* Try it *
Without any of their pictures, return all of the records exactly.

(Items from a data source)
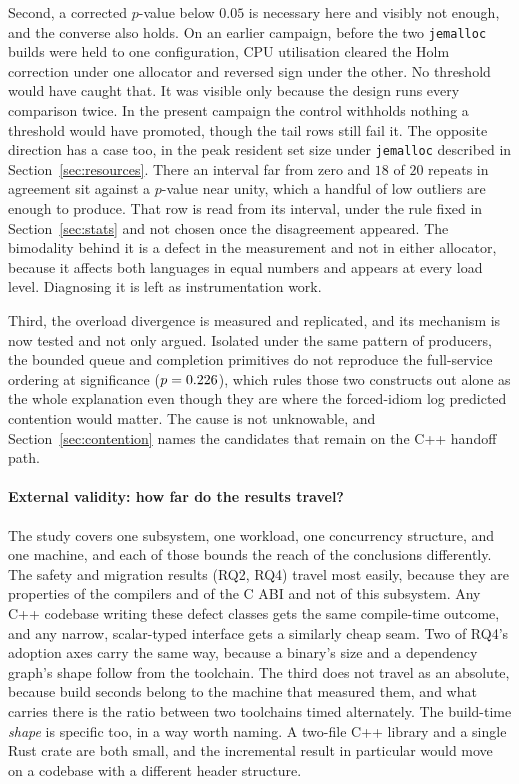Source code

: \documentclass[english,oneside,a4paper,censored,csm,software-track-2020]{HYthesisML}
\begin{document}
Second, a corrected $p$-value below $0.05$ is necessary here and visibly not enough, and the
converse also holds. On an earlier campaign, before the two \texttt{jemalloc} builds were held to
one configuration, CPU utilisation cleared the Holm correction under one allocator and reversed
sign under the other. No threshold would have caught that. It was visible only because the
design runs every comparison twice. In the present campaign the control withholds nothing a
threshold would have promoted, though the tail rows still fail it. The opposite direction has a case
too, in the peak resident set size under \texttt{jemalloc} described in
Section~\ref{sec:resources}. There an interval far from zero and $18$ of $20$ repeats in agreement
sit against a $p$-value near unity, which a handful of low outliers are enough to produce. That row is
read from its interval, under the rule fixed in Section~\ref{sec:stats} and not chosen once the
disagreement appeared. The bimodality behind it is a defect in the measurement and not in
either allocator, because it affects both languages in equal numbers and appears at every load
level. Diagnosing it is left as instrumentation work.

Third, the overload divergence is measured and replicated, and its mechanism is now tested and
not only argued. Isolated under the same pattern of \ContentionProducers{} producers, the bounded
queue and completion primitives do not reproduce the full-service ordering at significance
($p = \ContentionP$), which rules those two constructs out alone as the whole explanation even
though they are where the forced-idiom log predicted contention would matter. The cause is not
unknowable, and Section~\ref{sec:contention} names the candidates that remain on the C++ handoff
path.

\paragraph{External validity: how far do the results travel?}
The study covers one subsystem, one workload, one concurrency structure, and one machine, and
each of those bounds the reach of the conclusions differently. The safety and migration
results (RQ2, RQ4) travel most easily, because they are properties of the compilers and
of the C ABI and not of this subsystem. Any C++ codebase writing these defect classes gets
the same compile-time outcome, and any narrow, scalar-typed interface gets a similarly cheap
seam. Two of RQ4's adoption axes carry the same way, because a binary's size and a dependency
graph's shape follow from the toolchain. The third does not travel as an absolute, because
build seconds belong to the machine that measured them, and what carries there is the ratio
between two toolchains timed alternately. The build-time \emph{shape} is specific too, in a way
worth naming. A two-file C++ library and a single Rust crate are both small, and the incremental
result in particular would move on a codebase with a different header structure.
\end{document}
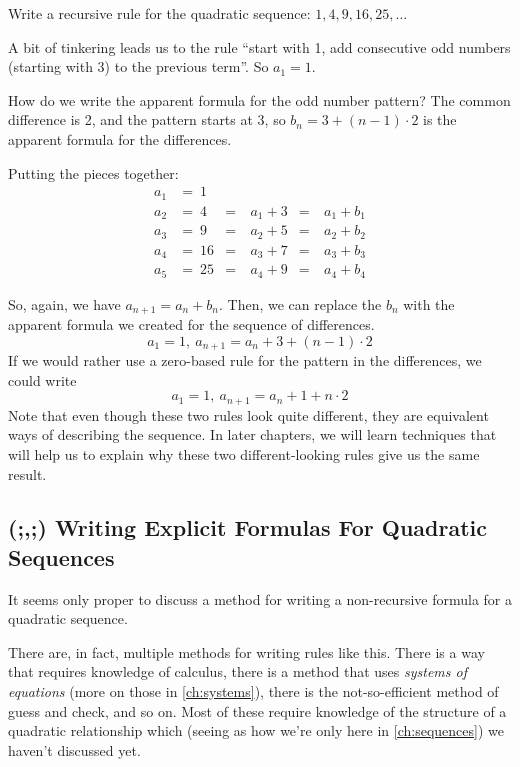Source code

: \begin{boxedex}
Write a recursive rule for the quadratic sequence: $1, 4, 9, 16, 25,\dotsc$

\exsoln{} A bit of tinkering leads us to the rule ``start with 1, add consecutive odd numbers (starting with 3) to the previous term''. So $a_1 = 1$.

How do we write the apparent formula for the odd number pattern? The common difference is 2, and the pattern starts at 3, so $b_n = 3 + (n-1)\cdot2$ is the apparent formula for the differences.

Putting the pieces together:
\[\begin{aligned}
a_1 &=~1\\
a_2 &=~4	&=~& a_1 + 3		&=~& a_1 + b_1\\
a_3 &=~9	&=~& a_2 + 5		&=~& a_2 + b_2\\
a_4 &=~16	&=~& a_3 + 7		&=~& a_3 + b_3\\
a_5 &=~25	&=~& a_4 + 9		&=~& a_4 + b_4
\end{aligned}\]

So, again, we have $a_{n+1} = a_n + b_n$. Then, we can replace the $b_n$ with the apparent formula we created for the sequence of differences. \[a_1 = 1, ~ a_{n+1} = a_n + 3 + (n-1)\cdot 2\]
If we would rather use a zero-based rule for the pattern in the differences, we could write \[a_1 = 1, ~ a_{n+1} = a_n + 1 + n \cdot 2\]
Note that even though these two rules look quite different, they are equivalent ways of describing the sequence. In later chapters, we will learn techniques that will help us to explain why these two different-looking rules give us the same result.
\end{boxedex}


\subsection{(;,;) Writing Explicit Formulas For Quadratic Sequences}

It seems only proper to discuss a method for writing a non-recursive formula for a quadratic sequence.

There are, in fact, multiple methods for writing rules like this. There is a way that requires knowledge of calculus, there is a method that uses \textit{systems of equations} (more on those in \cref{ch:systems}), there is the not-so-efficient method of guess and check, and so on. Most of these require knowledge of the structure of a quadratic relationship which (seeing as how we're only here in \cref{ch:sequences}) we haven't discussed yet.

* Exercise response *
Source code

: \documentclass[english,oneside,a4paper,censored,csm,software-track-2020]{HYthesisML}
\begin{document}
Second, a corrected $p$-value below $0.05$ is necessary here and visibly not enough, and the
converse also holds. On an earlier campaign, before the two \texttt{jemalloc} builds were held to
one configuration, CPU utilisation cleared the Holm correction under one allocator and reversed
sign under the other. No threshold would have caught that. It was visible only because the
design runs every comparison twice. In the present campaign the control withholds nothing a
threshold would have promoted, though the tail rows still fail it. The opposite direction has a case
too, in the peak resident set size under \texttt{jemalloc} described in
Section~\ref{sec:resources}. There an interval far from zero and $18$ of $20$ repeats in agreement
sit against a $p$-value near unity, which a handful of low outliers are enough to produce. That row is
read from its interval, under the rule fixed in Section~\ref{sec:stats} and not chosen once the
disagreement appeared. The bimodality behind it is a defect in the measurement and not in
either allocator, because it affects both languages in equal numbers and appears at every load
level. Diagnosing it is left as instrumentation work.

Third, the overload divergence is measured and replicated, and its mechanism is now tested and
not only argued. Isolated under the same pattern of \ContentionProducers{} producers, the bounded
queue and completion primitives do not reproduce the full-service ordering at significance
($p = \ContentionP$), which rules those two constructs out alone as the whole explanation even
though they are where the forced-idiom log predicted contention would matter. The cause is not
unknowable, and Section~\ref{sec:contention} names the candidates that remain on the C++ handoff
path.

\paragraph{External validity: how far do the results travel?}
The study covers one subsystem, one workload, one concurrency structure, and one machine, and
each of those bounds the reach of the conclusions differently. The safety and migration
results (RQ2, RQ4) travel most easily, because they are properties of the compilers and
of the C ABI and not of this subsystem. Any C++ codebase writing these defect classes gets
the same compile-time outcome, and any narrow, scalar-typed interface gets a similarly cheap
seam. Two of RQ4's adoption axes carry the same way, because a binary's size and a dependency
graph's shape follow from the toolchain. The third does not travel as an absolute, because
build seconds belong to the machine that measured them, and what carries there is the ratio
between two toolchains timed alternately. The build-time \emph{shape} is specific too, in a way
worth naming. A two-file C++ library and a single Rust crate are both small, and the incremental
result in particular would move on a codebase with a different header structure.
\end{document}
Source code

: \begin{boxedex}
Write a recursive rule for the quadratic sequence: $1, 4, 9, 16, 25,\dotsc$

\exsoln{} A bit of tinkering leads us to the rule ``start with 1, add consecutive odd numbers (starting with 3) to the previous term''. So $a_1 = 1$.

How do we write the apparent formula for the odd number pattern? The common difference is 2, and the pattern starts at 3, so $b_n = 3 + (n-1)\cdot2$ is the apparent formula for the differences.

Putting the pieces together:
\[\begin{aligned}
a_1 &=~1\\
a_2 &=~4	&=~& a_1 + 3		&=~& a_1 + b_1\\
a_3 &=~9	&=~& a_2 + 5		&=~& a_2 + b_2\\
a_4 &=~16	&=~& a_3 + 7		&=~& a_3 + b_3\\
a_5 &=~25	&=~& a_4 + 9		&=~& a_4 + b_4
\end{aligned}\]

So, again, we have $a_{n+1} = a_n + b_n$. Then, we can replace the $b_n$ with the apparent formula we created for the sequence of differences. \[a_1 = 1, ~ a_{n+1} = a_n + 3 + (n-1)\cdot 2\]
If we would rather use a zero-based rule for the pattern in the differences, we could write \[a_1 = 1, ~ a_{n+1} = a_n + 1 + n \cdot 2\]
Note that even though these two rules look quite different, they are equivalent ways of describing the sequence. In later chapters, we will learn techniques that will help us to explain why these two different-looking rules give us the same result.
\end{boxedex}


\subsection{(;,;) Writing Explicit Formulas For Quadratic Sequences}

It seems only proper to discuss a method for writing a non-recursive formula for a quadratic sequence.

There are, in fact, multiple methods for writing rules like this. There is a way that requires knowledge of calculus, there is a method that uses \textit{systems of equations} (more on those in \cref{ch:systems}), there is the not-so-efficient method of guess and check, and so on. Most of these require knowledge of the structure of a quadratic relationship which (seeing as how we're only here in \cref{ch:sequences}) we haven't discussed yet.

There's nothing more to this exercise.